Gyroscope and Micromirror Design Using Vertical-Axis CMOS-MEMS Actuation and Sensing

摘要

Most CMOS-MEMS processes are based on thin-film microstructures which often require wet etching for release. The Carnegie Mellon thin-film CMOS- MEMS process requires only dry-etch steps and is maskless, but has drawbacks of curling due to residual stress and temperature coefficient of expansion of the multi-layer structures. This thesis introduces a deep reactive-ion-etch (DRIE) CMOS-MEMS process which incorporates bulk Si into microstructures using backside etch. Electrically isolated silicon is obtained using a silicon undercut. A technique for vertical-axis sensing and actuation using comb-finger sidewall capacitance is developed. For vertical-axis sensing, this technique has small parasitic capacitance compared to the counterparts that have an electrode on the substrate. For vertical actuation, this technique has a very large gap to substrate set by the process, so that the actuation range is not limited.

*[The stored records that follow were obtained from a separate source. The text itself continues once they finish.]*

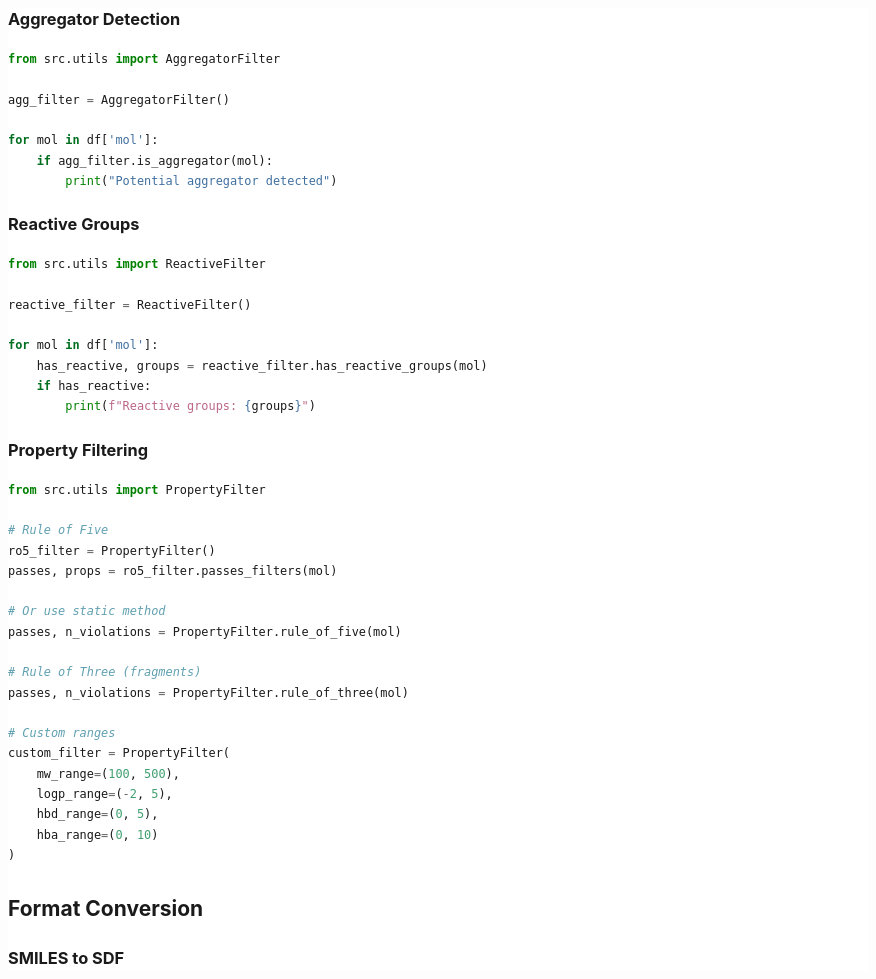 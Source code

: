 ### Aggregator Detection

```python
from src.utils import AggregatorFilter

agg_filter = AggregatorFilter()

for mol in df['mol']:
    if agg_filter.is_aggregator(mol):
        print("Potential aggregator detected")
```

### Reactive Groups

```python
from src.utils import ReactiveFilter

reactive_filter = ReactiveFilter()

for mol in df['mol']:
    has_reactive, groups = reactive_filter.has_reactive_groups(mol)
    if has_reactive:
        print(f"Reactive groups: {groups}")
```

### Property Filtering

```python
from src.utils import PropertyFilter

# Rule of Five
ro5_filter = PropertyFilter()
passes, props = ro5_filter.passes_filters(mol)

# Or use static method
passes, n_violations = PropertyFilter.rule_of_five(mol)

# Rule of Three (fragments)
passes, n_violations = PropertyFilter.rule_of_three(mol)

# Custom ranges
custom_filter = PropertyFilter(
    mw_range=(100, 500),
    logp_range=(-2, 5),
    hbd_range=(0, 5),
    hba_range=(0, 10)
)
```

## Format Conversion

### SMILES to SDF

A unique curled comb drive design demonstrates a maximum 62 micrometer out-of-plane displacement for a micromirror scanning. 0.5 mm by 0.5 mm microstage moves 0.3 micrometers vertically at 14 V d.c. Thin-film and DRIE z- axis accelerometers (both are about 0.5 mm by 0.6 mm) have noise floors of 6 mG/(square root Hz) and 0.5 mG/(square root Hz), respectively. The noise floor of a lateral-axis gyroscope is improved from 0.8 degrees/s/(square root Hz) for the thin-film CMOS-MEMS process to 0.02 degrees/s/(square root Hz) for the DRIE CMOS-MEMS process. The electrostatic micromirror rotates 5 degrees at 18 V d.c. The thermally actuated micromirror rotates 17 degrees at 12 mA current and has been installed into an endoscopic optical coherence tomography imaging system for in-vivo imaging of biological tissue. Transverse and axial resolutions of roughly 20 micrometers and 10 micrometers, respectively, are achieved. Cross- sectional images of 500 x 1000 pixels covering an area of 2.9 x 2.8 square millimeters are acquired at 5 frames/second.